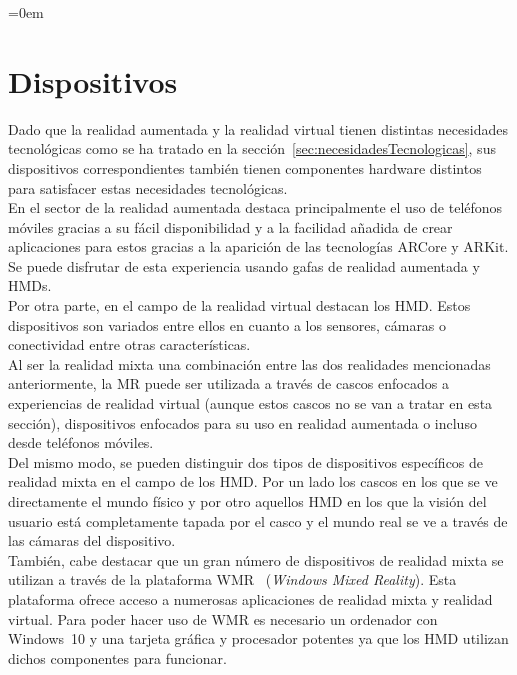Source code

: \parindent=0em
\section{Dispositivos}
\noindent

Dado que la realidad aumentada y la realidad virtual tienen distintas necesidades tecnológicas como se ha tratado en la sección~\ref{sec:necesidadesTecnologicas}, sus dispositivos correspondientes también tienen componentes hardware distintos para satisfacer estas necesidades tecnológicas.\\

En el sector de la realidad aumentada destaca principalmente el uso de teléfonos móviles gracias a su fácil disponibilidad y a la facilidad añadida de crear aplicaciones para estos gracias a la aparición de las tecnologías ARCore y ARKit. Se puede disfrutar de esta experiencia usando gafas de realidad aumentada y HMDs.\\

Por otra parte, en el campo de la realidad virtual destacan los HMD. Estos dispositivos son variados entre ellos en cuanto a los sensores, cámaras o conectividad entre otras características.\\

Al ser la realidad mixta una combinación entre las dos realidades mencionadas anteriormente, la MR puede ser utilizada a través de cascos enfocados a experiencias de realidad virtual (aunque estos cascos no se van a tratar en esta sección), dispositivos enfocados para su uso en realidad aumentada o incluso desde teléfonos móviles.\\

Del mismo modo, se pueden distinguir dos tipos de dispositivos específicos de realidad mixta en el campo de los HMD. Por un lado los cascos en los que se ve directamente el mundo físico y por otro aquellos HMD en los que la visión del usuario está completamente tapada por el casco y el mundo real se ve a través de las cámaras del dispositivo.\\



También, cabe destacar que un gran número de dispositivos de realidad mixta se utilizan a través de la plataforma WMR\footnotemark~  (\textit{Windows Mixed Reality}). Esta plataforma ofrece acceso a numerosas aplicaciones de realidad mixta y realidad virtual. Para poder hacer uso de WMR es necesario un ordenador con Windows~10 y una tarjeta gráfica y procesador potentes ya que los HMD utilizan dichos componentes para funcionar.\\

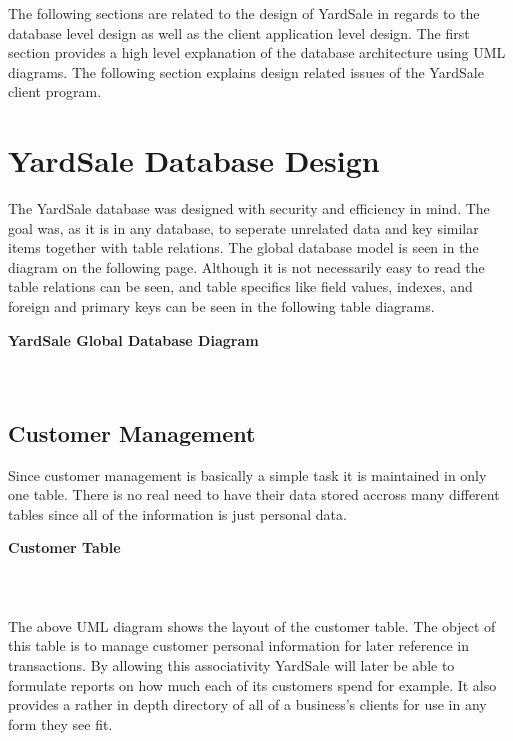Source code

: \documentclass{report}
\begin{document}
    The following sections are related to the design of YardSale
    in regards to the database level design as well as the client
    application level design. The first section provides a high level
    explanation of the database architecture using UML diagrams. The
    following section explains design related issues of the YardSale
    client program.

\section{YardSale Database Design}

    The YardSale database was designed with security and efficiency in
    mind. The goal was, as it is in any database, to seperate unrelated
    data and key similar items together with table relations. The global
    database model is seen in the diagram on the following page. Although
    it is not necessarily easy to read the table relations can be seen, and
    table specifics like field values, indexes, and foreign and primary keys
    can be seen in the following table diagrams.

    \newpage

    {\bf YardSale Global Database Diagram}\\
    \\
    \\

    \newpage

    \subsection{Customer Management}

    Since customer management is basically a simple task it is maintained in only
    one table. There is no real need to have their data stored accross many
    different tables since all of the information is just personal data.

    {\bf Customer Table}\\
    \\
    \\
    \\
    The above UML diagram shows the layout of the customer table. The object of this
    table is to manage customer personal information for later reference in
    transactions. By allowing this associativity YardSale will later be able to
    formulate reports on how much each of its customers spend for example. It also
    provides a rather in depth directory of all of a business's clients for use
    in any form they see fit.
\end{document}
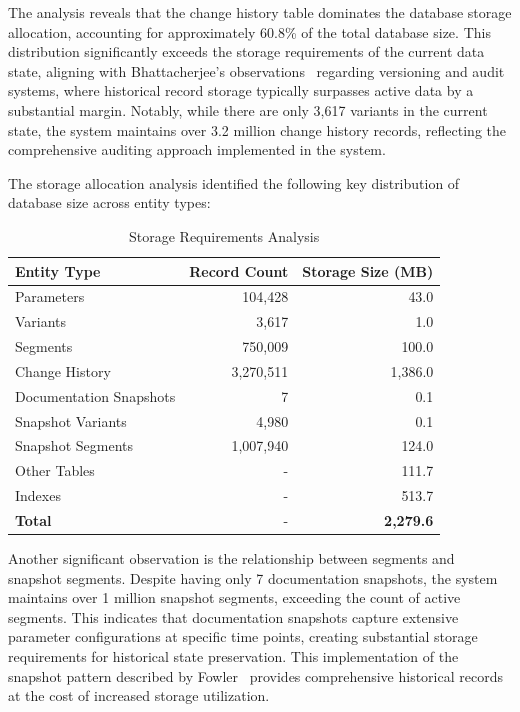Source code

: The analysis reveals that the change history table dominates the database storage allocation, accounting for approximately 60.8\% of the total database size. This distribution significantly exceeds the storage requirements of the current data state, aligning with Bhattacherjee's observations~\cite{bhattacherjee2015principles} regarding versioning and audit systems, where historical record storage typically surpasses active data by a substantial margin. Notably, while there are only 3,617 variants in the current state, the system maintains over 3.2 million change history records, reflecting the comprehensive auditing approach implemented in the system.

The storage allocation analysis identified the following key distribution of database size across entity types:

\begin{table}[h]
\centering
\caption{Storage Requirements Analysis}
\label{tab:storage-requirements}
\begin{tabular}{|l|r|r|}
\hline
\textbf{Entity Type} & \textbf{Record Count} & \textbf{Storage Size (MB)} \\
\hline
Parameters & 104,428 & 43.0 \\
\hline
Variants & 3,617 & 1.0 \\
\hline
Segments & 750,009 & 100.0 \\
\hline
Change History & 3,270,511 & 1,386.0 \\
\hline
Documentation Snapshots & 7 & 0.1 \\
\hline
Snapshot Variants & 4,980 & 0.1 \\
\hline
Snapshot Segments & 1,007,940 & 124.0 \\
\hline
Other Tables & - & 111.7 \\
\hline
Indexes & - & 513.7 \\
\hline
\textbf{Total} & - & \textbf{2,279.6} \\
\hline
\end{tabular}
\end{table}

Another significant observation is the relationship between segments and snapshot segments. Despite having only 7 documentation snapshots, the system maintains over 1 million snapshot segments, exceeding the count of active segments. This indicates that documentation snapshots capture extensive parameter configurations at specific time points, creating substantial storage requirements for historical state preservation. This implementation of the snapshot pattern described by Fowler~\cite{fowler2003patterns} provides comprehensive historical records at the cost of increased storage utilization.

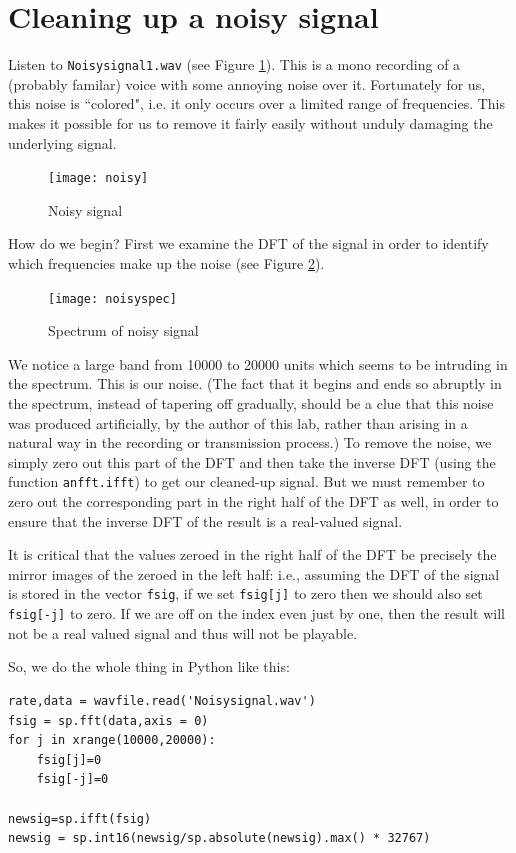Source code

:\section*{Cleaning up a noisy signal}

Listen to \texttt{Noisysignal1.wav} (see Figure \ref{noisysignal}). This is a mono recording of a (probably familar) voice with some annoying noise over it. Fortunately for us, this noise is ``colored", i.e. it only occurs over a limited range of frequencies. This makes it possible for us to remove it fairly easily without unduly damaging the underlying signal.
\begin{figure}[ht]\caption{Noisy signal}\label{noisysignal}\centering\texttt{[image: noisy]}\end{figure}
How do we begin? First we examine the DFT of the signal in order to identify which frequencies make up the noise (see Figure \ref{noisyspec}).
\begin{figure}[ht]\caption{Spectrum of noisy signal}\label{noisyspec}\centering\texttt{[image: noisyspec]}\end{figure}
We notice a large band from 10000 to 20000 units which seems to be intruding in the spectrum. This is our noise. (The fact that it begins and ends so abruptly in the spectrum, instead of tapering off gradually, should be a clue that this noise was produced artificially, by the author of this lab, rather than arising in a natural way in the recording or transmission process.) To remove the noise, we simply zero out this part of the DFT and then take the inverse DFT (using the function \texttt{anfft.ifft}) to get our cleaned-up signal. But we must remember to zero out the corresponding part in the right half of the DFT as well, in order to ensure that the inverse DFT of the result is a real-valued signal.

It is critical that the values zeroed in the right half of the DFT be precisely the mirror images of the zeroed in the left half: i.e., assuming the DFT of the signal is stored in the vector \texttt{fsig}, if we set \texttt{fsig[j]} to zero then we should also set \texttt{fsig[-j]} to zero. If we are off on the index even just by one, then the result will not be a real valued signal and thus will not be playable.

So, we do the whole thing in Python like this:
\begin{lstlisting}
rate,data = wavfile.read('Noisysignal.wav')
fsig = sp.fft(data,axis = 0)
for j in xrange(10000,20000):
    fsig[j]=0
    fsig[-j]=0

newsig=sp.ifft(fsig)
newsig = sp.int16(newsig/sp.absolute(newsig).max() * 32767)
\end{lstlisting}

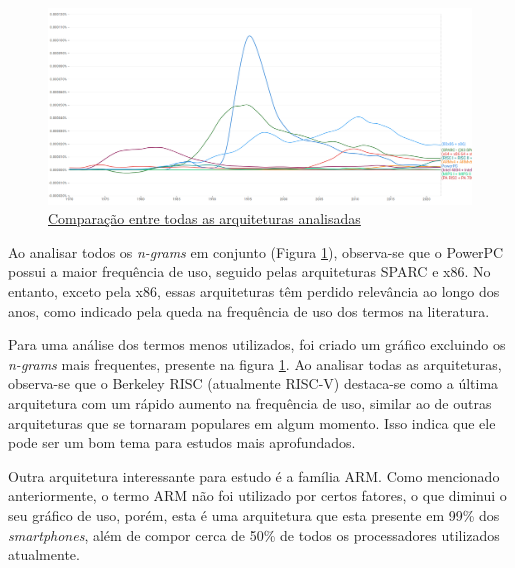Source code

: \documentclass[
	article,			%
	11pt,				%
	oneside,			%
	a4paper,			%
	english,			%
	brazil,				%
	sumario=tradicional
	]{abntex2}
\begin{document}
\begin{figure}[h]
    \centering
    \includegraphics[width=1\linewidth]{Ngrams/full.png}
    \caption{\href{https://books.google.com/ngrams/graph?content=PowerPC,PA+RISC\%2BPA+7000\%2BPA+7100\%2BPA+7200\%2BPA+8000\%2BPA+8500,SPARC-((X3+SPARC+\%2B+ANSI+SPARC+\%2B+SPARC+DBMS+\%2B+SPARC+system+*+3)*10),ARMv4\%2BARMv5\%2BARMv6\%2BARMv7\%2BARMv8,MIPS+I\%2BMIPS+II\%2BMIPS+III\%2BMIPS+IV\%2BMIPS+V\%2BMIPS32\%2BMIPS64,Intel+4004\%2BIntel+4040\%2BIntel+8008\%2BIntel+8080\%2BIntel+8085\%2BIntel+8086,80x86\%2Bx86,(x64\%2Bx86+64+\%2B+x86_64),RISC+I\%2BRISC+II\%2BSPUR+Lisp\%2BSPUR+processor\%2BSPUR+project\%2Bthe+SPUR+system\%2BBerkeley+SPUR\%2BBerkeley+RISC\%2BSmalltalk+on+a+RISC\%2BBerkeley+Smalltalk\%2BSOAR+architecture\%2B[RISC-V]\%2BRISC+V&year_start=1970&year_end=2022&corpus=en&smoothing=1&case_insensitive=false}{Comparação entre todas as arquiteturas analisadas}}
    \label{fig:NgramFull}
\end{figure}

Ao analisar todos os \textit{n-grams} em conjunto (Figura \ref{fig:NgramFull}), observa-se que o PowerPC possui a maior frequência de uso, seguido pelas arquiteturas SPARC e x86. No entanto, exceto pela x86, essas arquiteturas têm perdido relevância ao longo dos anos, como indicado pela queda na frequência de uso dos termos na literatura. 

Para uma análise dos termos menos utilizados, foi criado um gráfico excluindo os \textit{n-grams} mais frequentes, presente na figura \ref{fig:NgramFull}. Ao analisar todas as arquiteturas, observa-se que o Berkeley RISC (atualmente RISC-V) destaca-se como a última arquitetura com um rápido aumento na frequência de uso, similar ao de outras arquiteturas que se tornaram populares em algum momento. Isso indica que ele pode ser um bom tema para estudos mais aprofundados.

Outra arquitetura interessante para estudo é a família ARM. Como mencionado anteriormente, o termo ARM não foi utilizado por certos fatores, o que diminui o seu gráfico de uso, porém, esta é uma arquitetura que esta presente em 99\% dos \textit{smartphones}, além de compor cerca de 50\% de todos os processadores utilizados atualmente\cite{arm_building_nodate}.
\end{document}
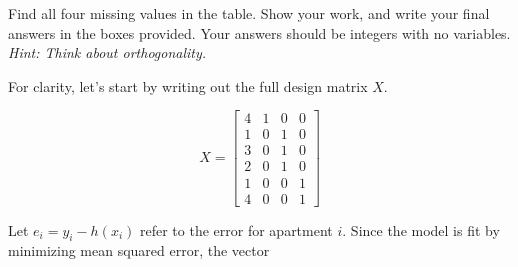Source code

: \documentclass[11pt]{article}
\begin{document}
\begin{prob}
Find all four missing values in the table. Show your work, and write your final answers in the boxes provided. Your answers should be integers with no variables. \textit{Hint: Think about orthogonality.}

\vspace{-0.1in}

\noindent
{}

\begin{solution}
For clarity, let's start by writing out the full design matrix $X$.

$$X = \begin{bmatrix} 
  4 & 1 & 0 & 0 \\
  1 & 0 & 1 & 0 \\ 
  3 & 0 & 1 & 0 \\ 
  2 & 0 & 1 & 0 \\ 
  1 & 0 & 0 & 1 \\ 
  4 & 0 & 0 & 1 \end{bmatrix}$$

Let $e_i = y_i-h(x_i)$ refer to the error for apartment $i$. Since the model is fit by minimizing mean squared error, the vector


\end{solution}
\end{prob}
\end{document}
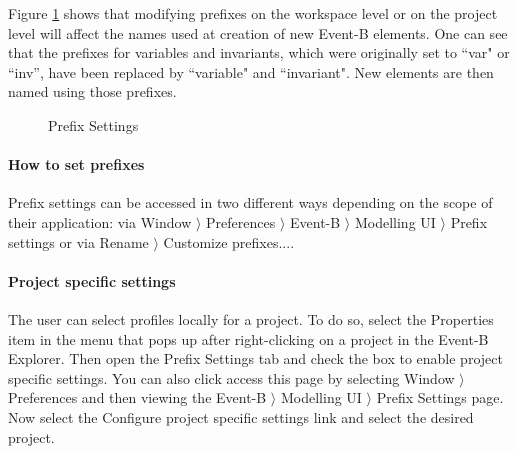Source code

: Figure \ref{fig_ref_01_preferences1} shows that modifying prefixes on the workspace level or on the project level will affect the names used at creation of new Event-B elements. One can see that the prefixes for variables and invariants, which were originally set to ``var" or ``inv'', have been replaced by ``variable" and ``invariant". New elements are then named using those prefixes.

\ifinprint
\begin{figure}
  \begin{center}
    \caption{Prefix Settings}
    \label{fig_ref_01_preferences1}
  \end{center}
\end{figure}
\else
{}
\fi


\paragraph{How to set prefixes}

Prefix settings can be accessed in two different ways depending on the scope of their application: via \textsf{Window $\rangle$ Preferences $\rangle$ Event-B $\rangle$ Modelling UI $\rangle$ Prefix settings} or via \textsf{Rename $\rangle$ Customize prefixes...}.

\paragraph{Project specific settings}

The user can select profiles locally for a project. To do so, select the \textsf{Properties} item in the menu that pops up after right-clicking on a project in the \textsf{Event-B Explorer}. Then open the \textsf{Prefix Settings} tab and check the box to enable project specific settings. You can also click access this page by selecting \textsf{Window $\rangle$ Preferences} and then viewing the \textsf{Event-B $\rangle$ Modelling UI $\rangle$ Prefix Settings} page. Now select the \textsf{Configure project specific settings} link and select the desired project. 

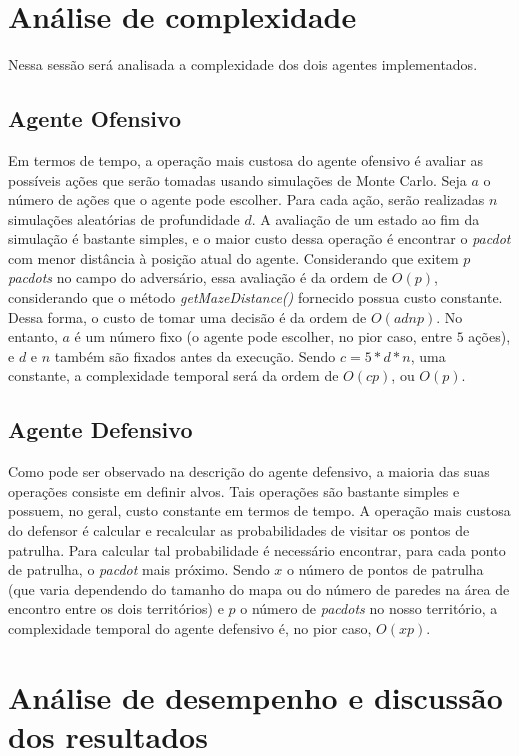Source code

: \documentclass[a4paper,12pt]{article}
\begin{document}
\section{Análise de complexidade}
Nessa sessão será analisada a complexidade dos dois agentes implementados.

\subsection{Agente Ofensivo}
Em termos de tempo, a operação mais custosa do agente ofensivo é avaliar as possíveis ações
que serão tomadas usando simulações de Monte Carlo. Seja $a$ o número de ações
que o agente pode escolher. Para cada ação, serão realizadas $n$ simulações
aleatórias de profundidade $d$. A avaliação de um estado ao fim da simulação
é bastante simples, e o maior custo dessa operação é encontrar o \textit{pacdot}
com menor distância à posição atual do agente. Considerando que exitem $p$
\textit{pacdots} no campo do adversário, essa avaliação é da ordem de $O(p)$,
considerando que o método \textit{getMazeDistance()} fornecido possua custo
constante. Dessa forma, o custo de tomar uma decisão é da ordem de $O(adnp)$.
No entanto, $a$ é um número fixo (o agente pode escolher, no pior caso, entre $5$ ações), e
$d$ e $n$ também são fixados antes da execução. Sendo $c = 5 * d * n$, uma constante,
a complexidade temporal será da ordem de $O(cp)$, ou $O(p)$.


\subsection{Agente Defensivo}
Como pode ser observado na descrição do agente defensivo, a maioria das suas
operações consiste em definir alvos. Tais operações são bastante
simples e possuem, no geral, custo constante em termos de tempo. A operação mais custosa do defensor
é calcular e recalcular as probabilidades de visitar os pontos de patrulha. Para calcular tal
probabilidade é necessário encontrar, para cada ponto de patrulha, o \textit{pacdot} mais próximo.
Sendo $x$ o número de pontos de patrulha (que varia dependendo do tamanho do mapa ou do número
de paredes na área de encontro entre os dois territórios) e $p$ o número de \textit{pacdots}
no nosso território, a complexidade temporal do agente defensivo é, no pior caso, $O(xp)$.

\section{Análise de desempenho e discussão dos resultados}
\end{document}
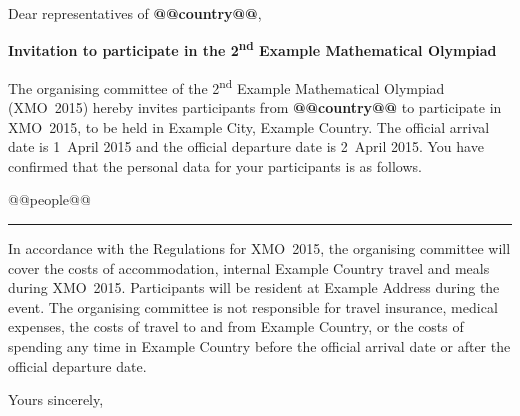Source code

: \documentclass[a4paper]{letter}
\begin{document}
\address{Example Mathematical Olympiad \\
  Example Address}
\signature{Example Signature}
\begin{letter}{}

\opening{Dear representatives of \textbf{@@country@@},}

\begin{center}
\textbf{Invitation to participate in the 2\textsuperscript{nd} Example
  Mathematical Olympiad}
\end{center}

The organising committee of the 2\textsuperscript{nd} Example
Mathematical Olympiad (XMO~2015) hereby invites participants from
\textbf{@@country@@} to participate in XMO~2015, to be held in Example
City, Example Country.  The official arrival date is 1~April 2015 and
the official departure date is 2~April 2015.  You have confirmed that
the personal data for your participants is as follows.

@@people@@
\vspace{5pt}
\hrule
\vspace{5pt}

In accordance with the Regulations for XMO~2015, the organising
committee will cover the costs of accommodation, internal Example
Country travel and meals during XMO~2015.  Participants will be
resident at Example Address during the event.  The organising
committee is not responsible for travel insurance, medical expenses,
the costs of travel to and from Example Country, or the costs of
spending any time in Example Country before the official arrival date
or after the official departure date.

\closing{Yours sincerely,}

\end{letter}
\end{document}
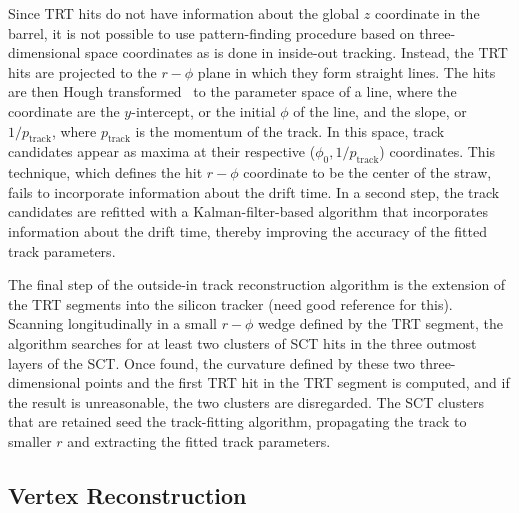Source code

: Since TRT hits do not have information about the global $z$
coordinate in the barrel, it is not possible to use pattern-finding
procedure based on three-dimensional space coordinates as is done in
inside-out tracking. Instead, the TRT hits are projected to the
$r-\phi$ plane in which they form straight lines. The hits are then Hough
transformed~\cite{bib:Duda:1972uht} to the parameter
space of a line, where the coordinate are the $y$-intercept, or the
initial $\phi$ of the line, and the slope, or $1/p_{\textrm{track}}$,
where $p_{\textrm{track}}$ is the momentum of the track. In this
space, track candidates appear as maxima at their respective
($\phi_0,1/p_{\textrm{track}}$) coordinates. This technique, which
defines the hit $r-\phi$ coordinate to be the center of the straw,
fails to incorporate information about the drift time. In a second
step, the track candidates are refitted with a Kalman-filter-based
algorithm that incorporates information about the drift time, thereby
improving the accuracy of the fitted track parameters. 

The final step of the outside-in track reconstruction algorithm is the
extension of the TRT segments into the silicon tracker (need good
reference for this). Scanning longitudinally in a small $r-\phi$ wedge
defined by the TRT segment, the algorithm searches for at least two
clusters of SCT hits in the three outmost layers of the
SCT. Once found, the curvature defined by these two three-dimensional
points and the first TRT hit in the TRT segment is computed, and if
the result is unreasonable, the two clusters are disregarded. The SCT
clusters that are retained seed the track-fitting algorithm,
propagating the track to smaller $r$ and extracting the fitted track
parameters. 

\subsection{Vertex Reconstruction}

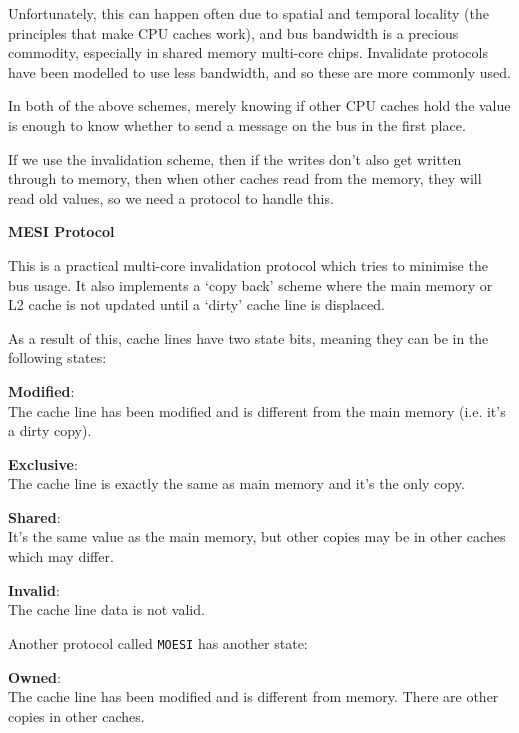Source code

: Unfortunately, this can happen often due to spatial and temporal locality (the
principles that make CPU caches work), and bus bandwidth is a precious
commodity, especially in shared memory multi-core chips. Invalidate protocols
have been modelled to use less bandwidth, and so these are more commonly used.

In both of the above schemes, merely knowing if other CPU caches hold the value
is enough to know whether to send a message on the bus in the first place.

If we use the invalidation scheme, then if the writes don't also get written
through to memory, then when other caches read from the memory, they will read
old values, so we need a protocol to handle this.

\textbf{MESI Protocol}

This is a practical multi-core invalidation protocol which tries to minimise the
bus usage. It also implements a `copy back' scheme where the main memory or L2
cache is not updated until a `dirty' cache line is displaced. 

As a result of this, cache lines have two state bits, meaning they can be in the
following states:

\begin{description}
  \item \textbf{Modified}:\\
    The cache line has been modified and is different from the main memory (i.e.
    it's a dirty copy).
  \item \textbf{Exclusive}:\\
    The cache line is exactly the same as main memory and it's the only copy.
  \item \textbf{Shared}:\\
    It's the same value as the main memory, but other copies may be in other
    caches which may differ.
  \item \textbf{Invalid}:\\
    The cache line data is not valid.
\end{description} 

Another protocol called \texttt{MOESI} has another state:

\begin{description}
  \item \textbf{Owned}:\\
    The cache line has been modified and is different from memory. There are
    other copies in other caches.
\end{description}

_WORK REQUIRED_. Only the lines containing the word "seen" should be returned from the data above.

_EXERCISE SOLUTION_.
    database model is seen in the diagram on the following page. Although
    it is not necessarily easy to read the table relations can be seen, and
    can be seen in the following table diagrams.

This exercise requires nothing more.